Rendered images with source text:

◇ ◇ ◇ ◇ ◇ ◇ ◇

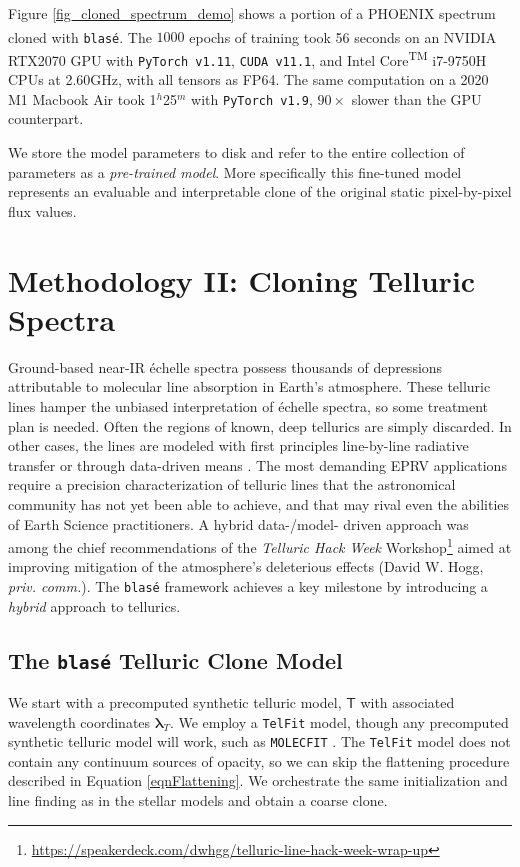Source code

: \documentclass[twocolumn]{aastex631}
\begin{document}
Figure \ref{fig_cloned_spectrum_demo} shows a portion of a PHOENIX spectrum cloned with \texttt{blas\'e}. The $1000$ epochs of training took 56 seconds on an NVIDIA\textsuperscript{\tiny\textregistered} RTX2070 GPU with \texttt{PyTorch v1.11}, \texttt{CUDA v11.1}, and Intel\textsuperscript{\tiny\textregistered} Core\textsuperscript{\tiny TM} i7-9750H CPUs at 2.60GHz, with all tensors as FP64. The same computation on a 2020 M1 Macbook Air took 1$^h$25$^m$ with \texttt{PyTorch v1.9}, $90\times$ slower than the GPU counterpart.

We store the model parameters to disk and refer to the entire collection of parameters as a \emph{pre-trained model}.  More specifically this fine-tuned model represents an evaluable and interpretable clone of the original static pixel-by-pixel flux values.

\section{Methodology II: Cloning Telluric Spectra} \label{sectionTelluric}
Ground-based near-IR \'echelle spectra possess thousands of depressions attributable to molecular line absorption in Earth's atmosphere.  These telluric lines hamper the unbiased interpretation of \'echelle spectra, so some treatment plan is needed.  Often the regions of known, deep tellurics are simply discarded.  In other cases, the lines are modeled with first principles line-by-line radiative transfer \citep[\emph{e.g.} \texttt{TelFit,}][]{2014AJ....148...53G, 2005JQSRT..91..233C} or through data-driven means \citep[\emph{e.g.} \texttt{wobble,}][]{2019AJ....158..164B}.  The most demanding EPRV applications require a precision characterization of telluric lines that the astronomical community has not yet been able to achieve, and that may rival even the abilities of Earth Science practitioners.  A hybrid data-/model- driven approach was among the chief recommendations of the \emph{Telluric Hack Week} Workshop\footnote{\url{https://speakerdeck.com/dwhgg/telluric-line-hack-week-wrap-up}} aimed at improving mitigation of the atmosphere's deleterious effects (David W. Hogg, \emph{priv. comm.}).  The \texttt{blas\'e} framework achieves a key milestone by introducing a \emph{hybrid} approach to tellurics.

\subsection{The \texttt{blas\'e} Telluric Clone Model}
We start with a precomputed synthetic telluric model, $\mathsf{T}$ with associated wavelength coordinates $\bm{\lambda}_T$.  We employ a \texttt{TelFit} model, though any precomputed synthetic telluric model will work, such as \texttt{MOLECFIT} \citep{2015A&A...576A..77}.  The \texttt{TelFit} model does not contain any continuum sources of opacity, so we can skip the flattening procedure described in Equation \ref{eqnFlattening}.  We orchestrate the same initialization and line finding as in the stellar models and obtain a coarse clone.
\end{document}
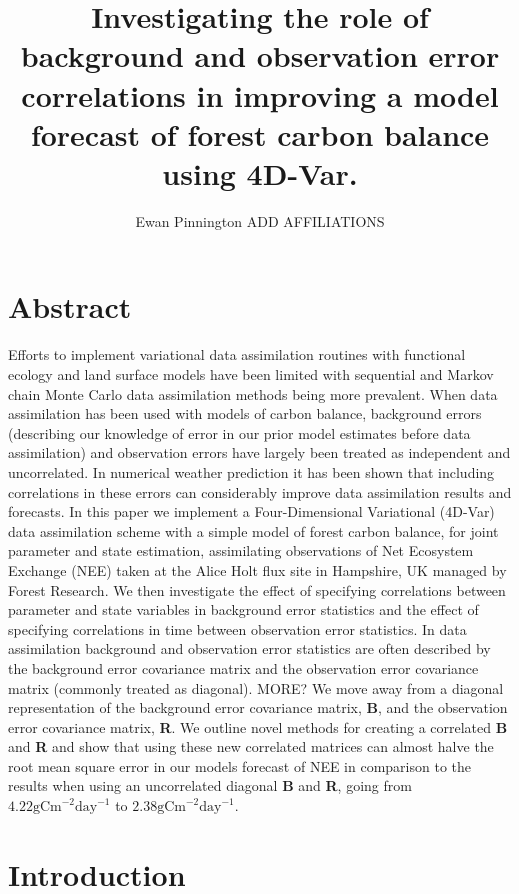 \documentclass[11pt]{article}
\title{Investigating the role of background and observation error correlations in improving a model forecast of forest carbon balance using 4D-Var.}
\author{Ewan Pinnington ADD AFFILIATIONS}
\begin{document}
\maketitle

\section*{Abstract}

Efforts to implement variational data assimilation routines with functional ecology and land surface models have been limited with sequential and Markov chain Monte Carlo data assimilation methods being more prevalent. When data assimilation has been used with models of carbon balance, background errors (describing our knowledge of error in our prior model estimates before data assimilation) and observation errors have largely been treated as independent and uncorrelated. In numerical weather prediction it has been shown that including correlations in these errors can considerably improve data assimilation results and forecasts. In this paper we implement a Four-Dimensional Variational (4D-Var) data assimilation scheme with a simple model of forest carbon balance, for joint parameter and state estimation, assimilating observations of Net Ecosystem Exchange (NEE) taken at the Alice Holt flux site in Hampshire, UK managed by Forest Research. We then investigate the effect of specifying correlations between parameter and state variables in background error statistics and the effect of specifying correlations in time between observation error statistics. In data assimilation background and observation error statistics are often described by the background error covariance matrix and the observation error covariance matrix (commonly treated as diagonal). MORE? We move away from a diagonal representation of the background error covariance matrix, \textbf{B}, and the observation error covariance matrix, \textbf{R}. We outline novel methods for creating a correlated \textbf{B} and \textbf{R} and show that using these new correlated matrices can almost halve the root mean square error in our models forecast of NEE in comparison to the results when using an uncorrelated diagonal \textbf{B} and \textbf{R}, going from $4.22\text{gCm}^{-2}\text{day}^{-1}$ to $2.38\text{gCm}^{-2}\text{day}^{-1}$.      

\section{Introduction} \label{sec:intro}
\end{document}
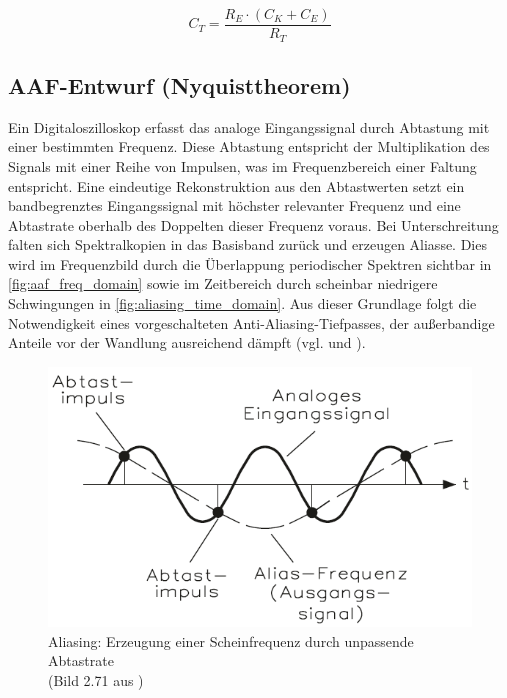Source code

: \documentclass[a4paper, portrait, 12pt]{scrartcl} %
\begin{document}
\begin{equation}
	C_T=\frac{R_E\cdot (C_K+C_E)}{R_T}
	\label{eq:ct_compensated_vdiv}
\end{equation}

\subsection{AAF-Entwurf (Nyquisttheorem)}
\label{subsec:aaf_nyquist}

Ein Digitaloszilloskop erfasst das analoge Eingangssignal durch Abtastung mit einer bestimmten Frequenz. Diese Abtastung entspricht der Multiplikation des Signals mit einer Reihe von Impulsen, was im Frequenzbereich einer Faltung entspricht. Eine eindeutige Rekonstruktion aus den Abtastwerten setzt ein bandbegrenztes Eingangssignal mit höchster relevanter Frequenz und eine Abtastrate oberhalb des Doppelten dieser Frequenz voraus. Bei Unterschreitung falten sich Spektralkopien in das Basisband zurück und erzeugen Aliasse. Dies wird im Frequenzbild durch die Überlappung periodischer Spektren sichtbar in \autoref{fig:aaf_freq_domain} sowie im Zeitbereich durch scheinbar niedrigere Schwingungen in \autoref{fig:aliasing_time_domain}. Aus dieser Grundlage folgt die Notwendigkeit eines vorgeschalteten Anti-Aliasing-Tiefpasses, der außerbandige Anteile vor der Wandlung ausreichend dämpft (vgl. \cite[S. 314-316]{Bernstein2023} und \cite[S. 151-156]{Bernstein2024}).

\begin{figure}[H]
	\centering
		\includegraphics[scale=0.5]{aliasing_time_domain_bernstein.png} 
		\caption{\centering Aliasing: Erzeugung einer Scheinfrequenz durch unpassende Abtastrate\\ (Bild 2.71 aus \cite[S. 154]{Bernstein2024})
		}
	\label{fig:aliasing_time_domain}
\end{figure}
\end{document}
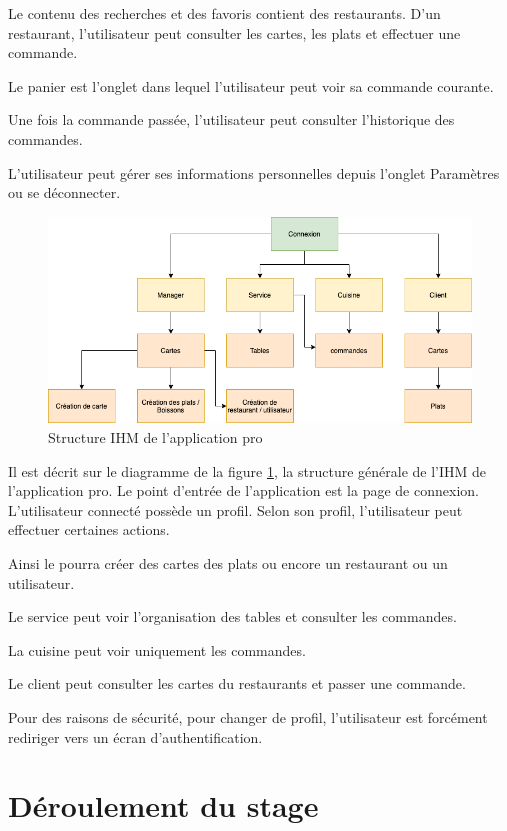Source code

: Le contenu des recherches et des favoris contient des restaurants. D'un restaurant, l'utilisateur peut consulter les cartes, les plats et effectuer une commande.

Le panier est l'onglet dans lequel l'utilisateur peut voir sa commande courante.

Une fois la commande passée, l'utilisateur peut consulter l'historique des commandes.

L'utilisateur peut gérer ses informations personnelles depuis l'onglet Paramètres ou se déconnecter.

\begin{figure}[H]
	\centering
	\includegraphics[scale=0.5]{assets/images/pro_ihm.png}
	\caption{Structure \gls{IHM} de l'application pro}
	\label{fig.17}
\end{figure}
Il est décrit sur le diagramme de la figure \ref{fig.17}, la structure générale de l'\gls{IHM} de l'application pro. Le point d'entrée de l'application est la page de connexion. L'utilisateur connecté possède un profil. Selon son profil, l'utilisateur peut effectuer certaines actions.

Ainsi le \m pourra créer des cartes des plats ou encore un restaurant ou un utilisateur.

Le service peut voir l'organisation des tables et consulter les commandes.

La cuisine peut voir uniquement les commandes.

Le client peut consulter les cartes du restaurants et passer une commande.

Pour des raisons de sécurité, pour changer de profil, l'utilisateur est forcément rediriger vers un écran d'authentification.
\section{Déroulement du stage}
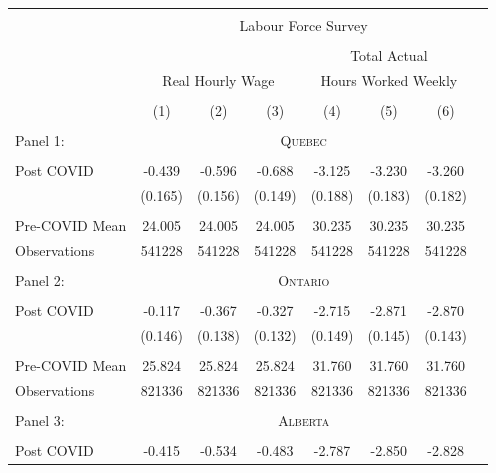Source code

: \begin{tabular*}{\textwidth}{ @{\extracolsep{\fill}}l*{7}{c}}
\hline\hline
\\
 &\multicolumn{6}{c}{Labour Force Survey} \\
\cline{2-7} \\
& & & &\multicolumn{3}{c}{Total Actual} \\
&\multicolumn{3}{c}{Real Hourly Wage} &\multicolumn{3}{c}{Hours Worked Weekly} \\
\cline{2-4} \cline{5-7} \\
                                                  &\multicolumn{1}{c}{(1)}&\multicolumn{1}{c}{(2)}&\multicolumn{1}{c}{(3)}&\multicolumn{1}{c}{(4)}&\multicolumn{1}{c}{(5)}&\multicolumn{1}{c}{(6)}\\
\hline
\\
Panel 1: &\multicolumn{6}{c}{ \textsc{ Quebec } } \\
\hline
\\
Post COVID                                        &-0.439&-0.596&-0.688&-3.125&-3.230&-3.260\\
                                                  &(0.165)&(0.156)&(0.149)&(0.188)&(0.183)&(0.182)\\
\\
Pre-COVID Mean                                    &24.005&24.005&24.005&30.235&30.235&30.235\\
Observations                                      &541228&541228&541228&541228&541228&541228\\
\hline \hline
\\
Panel 2: &\multicolumn{6}{c}{ \textsc{ Ontario } } \\
\hline
\\
Post COVID                                        &-0.117&-0.367&-0.327&-2.715&-2.871&-2.870\\
                                                  &(0.146)&(0.138)&(0.132)&(0.149)&(0.145)&(0.143)\\
\\
Pre-COVID Mean                                    &25.824&25.824&25.824&31.760&31.760&31.760\\
Observations                                      &821336&821336&821336&821336&821336&821336\\
\hline \hline
\\
Panel 3: &\multicolumn{6}{c}{ \textsc{ Alberta } } \\
\hline
\\
Post COVID                                        &-0.415&-0.534&-0.483&-2.787&-2.850&-2.828\\

\end{tabular*}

◇ ◇ ◇ ◇ ◇ ◇ ◇

_WHAT YOU SHOULD DO:_
In the records above, how many lines hold "textsc"? Only the number is wanted.

_EXPECTED ANSWER:_
3